Data provided:

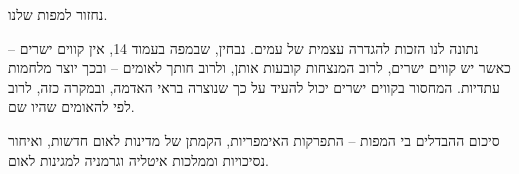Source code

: \documentclass[]{article}
\begin{document}
	נחזור למפות שלנו. 
	
	נתונה לנו הזכות להגדרה עצמית של עמים. נבחין, שבמפה בעמוד 14, אין קווים ישרים – כאשר יש קווים ישרים, לרוב המנצחות קובעות אותן, ולרוב חותך לאומים – ובכך יוצר מלחמות עתדיות. המחסור בקווים ישרים יכול להעיד על כך שנוצרה בראי האדמה, ובמקרה כזה, לרוב לפי להאומים שהיו שם. 
	
	סיכום ההבדלים בי המפות – התפרקות האימפריות, הקמתן של מדינות לאום חדשות, ואיחור נסיכויות וממלכות איטליה וגרמניה למגינות לאום. 
	
	
	
	
\end{document}
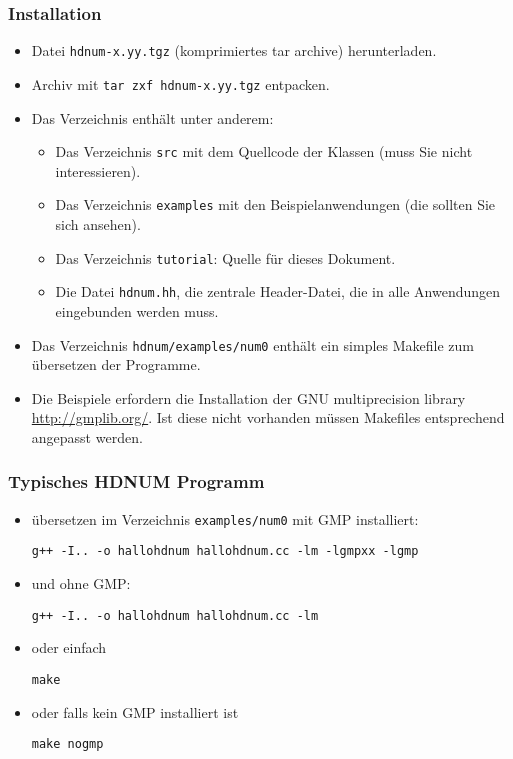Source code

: \begin{frame}
\frametitle{Installation}
\begin{itemize}
\item Datei \lstinline{hdnum-x.yy.tgz} (komprimiertes tar archive)
  herunterladen.
\item Archiv mit \lstinline{tar zxf hdnum-x.yy.tgz} entpacken.
\item Das Verzeichnis enthält unter anderem:
\begin{itemize}
\item Das Verzeichnis \lstinline{src} mit dem Quellcode der Klassen
  (muss Sie nicht interessieren).
\item Das Verzeichnis \lstinline{examples} mit den Beispielanwendungen
  (die sollten Sie sich ansehen).
\item Das Verzeichnis \lstinline{tutorial}: Quelle für dieses Dokument.
\item Die Datei \lstinline{hdnum.hh}, die zentrale Header-Datei, die
  in alle Anwendungen eingebunden werden muss.
\end{itemize}
\item Das Verzeichnis \lstinline{hdnum/examples/num0} enthält ein simples
  Makefile zum übersetzen der Programme.
\item Die Beispiele erfordern die Installation der GNU
  multiprecision library \url{http://gmplib.org/}. Ist diese nicht
  vorhanden müssen Makefiles entsprechend angepasst werden.
\end{itemize}

\end{frame}

\begin{frame}
\frametitle{Typisches HDNUM Programm}



\begin{itemize}
\item übersetzen im Verzeichnis \lstinline{examples/num0} mit GMP installiert:

{\footnotesize\lstinline{g++ -I.. -o hallohdnum hallohdnum.cc -lm -lgmpxx -lgmp}}
\item und ohne GMP:

{\footnotesize\lstinline{g++ -I.. -o hallohdnum hallohdnum.cc -lm}}
\item oder einfach

{\footnotesize\lstinline{make}}
\item oder falls kein GMP installiert ist

{\footnotesize\lstinline{make nogmp}}
\end{itemize}
\end{frame}
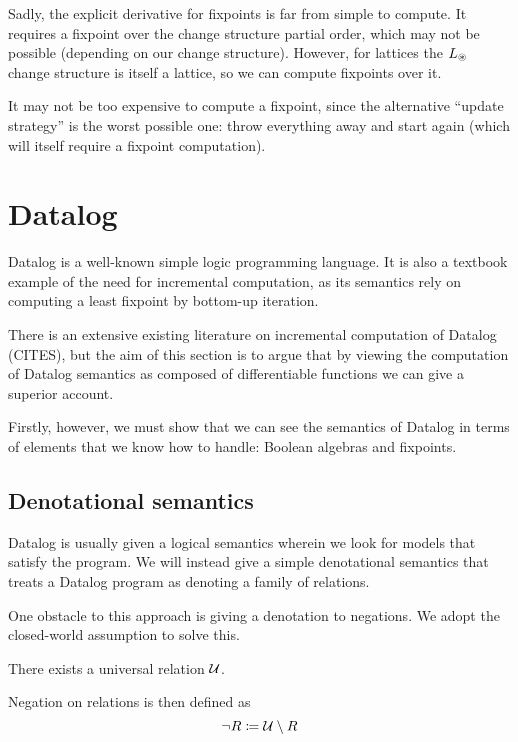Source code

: Sadly, the explicit derivative for fixpoints is far from simple to compute. It requires a fixpoint over the
change structure partial order, which may not be possible (depending on our
change structure). However, for lattices the $L_\circledast$ change structure is
itself a lattice, so we can compute fixpoints over it.

It may not be too expensive to compute a fixpoint, since the alternative
``update strategy'' is the worst possible one: throw everything away and start
again (which will itself require a fixpoint computation).

\section{Datalog}
\label{sec:datalog}

Datalog is a well-known simple logic programming language. It is also a textbook
example of the need for incremental computation, as its semantics rely on
computing a least fixpoint by bottom-up iteration.

There is an extensive existing literature on incremental computation of Datalog
(CITES), but the aim of this section is to argue that by viewing the computation
of Datalog semantics as composed of differentiable functions we can give a
superior account.

Firstly, however, we must show that we can see the semantics of Datalog in terms
of elements that we know how to handle: Boolean algebras and fixpoints.

\subsection{Denotational semantics}

Datalog is usually given a logical semantics wherein we look for models that
satisfy the program. We will instead give a simple denotational semantics that treats a Datalog
program as denoting a family of relations.

One obstacle to this approach is giving a denotation to negations. We adopt the
closed-world assumption to solve this.

\begin{defn}
  There exists a universal relation $\mathcal{U}$.
  
  Negation on relations is then defined as $$\neg R \coloneqq \mathcal{U} \setminus R$$
\end{defn}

Description of the task:
Copy all lines from the material that contain "begin".

Your solution:
\begin{document}
: \begin{frame}
\begin{itemize}
\begin{itemize}
\begin{frame}
\begin{itemize}
\begin{defn}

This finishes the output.